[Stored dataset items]
□ □ □

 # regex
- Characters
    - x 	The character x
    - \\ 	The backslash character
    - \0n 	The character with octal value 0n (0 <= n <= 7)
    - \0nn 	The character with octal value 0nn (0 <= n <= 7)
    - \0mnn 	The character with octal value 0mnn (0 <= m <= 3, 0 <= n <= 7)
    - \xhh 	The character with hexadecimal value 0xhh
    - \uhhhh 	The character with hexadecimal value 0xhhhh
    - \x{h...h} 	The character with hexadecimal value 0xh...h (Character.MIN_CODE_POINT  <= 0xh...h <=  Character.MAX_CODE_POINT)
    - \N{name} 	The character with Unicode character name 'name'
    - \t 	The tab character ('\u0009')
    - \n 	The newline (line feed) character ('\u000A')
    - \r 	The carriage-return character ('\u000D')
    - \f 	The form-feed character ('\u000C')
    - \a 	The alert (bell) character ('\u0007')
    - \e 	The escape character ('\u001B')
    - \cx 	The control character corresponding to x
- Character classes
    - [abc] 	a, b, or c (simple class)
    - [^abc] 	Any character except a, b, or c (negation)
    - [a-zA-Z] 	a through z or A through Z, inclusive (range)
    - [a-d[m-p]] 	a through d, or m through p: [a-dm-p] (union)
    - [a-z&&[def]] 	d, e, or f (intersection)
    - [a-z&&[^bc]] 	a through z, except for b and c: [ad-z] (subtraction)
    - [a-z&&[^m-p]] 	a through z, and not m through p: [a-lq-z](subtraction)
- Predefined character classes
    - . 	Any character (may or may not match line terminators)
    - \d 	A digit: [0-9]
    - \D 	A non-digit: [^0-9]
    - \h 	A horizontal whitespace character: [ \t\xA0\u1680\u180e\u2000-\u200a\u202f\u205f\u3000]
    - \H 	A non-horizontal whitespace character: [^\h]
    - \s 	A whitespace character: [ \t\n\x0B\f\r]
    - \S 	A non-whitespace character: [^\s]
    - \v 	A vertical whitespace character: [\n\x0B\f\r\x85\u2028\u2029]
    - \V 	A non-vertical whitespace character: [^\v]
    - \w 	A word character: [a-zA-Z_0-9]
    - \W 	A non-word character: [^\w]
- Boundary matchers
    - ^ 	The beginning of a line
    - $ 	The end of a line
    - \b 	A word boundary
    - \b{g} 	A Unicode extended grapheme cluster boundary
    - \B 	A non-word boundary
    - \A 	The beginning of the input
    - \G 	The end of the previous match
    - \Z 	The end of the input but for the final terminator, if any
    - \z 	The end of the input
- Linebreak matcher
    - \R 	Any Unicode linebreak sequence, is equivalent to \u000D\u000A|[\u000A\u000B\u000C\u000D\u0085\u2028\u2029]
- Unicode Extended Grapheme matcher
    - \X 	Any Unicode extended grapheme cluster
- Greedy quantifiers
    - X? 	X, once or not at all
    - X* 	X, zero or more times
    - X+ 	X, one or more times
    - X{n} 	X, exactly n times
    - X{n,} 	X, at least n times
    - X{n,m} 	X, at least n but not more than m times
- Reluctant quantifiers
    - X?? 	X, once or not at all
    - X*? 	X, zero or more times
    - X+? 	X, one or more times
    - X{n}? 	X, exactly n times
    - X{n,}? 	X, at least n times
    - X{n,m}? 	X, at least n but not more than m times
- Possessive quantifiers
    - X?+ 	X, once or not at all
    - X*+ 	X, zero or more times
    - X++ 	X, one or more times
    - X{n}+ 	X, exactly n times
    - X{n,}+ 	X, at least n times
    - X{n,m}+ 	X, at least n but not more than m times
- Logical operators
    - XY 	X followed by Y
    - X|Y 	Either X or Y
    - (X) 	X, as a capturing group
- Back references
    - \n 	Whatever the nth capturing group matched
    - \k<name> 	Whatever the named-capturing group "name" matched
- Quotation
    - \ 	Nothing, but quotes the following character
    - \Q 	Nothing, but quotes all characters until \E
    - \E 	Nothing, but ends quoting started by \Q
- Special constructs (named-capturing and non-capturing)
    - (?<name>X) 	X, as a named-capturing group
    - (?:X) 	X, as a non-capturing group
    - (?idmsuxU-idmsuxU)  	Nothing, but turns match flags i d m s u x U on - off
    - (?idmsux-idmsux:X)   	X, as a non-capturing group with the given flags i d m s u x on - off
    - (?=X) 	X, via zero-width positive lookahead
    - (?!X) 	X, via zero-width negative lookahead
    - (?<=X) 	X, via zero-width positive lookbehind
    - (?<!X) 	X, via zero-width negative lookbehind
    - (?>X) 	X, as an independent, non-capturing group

□ □ □

Only one stretch of the data above is needed. Restate it word for word, from the line containing "character: [ \t\n\x0B\f\r]" through the line containing "- Boundary matchers", both ends included.

> _Response area_:
    - \s 	A whitespace character: [ \t\n\x0B\f\r]
    - \S 	A non-whitespace character: [^\s]
    - \v 	A vertical whitespace character: [\n\x0B\f\r\x85\u2028\u2029]
    - \V 	A non-vertical whitespace character: [^\v]
    - \w 	A word character: [a-zA-Z_0-9]
    - \W 	A non-word character: [^\w]
- Boundary matchers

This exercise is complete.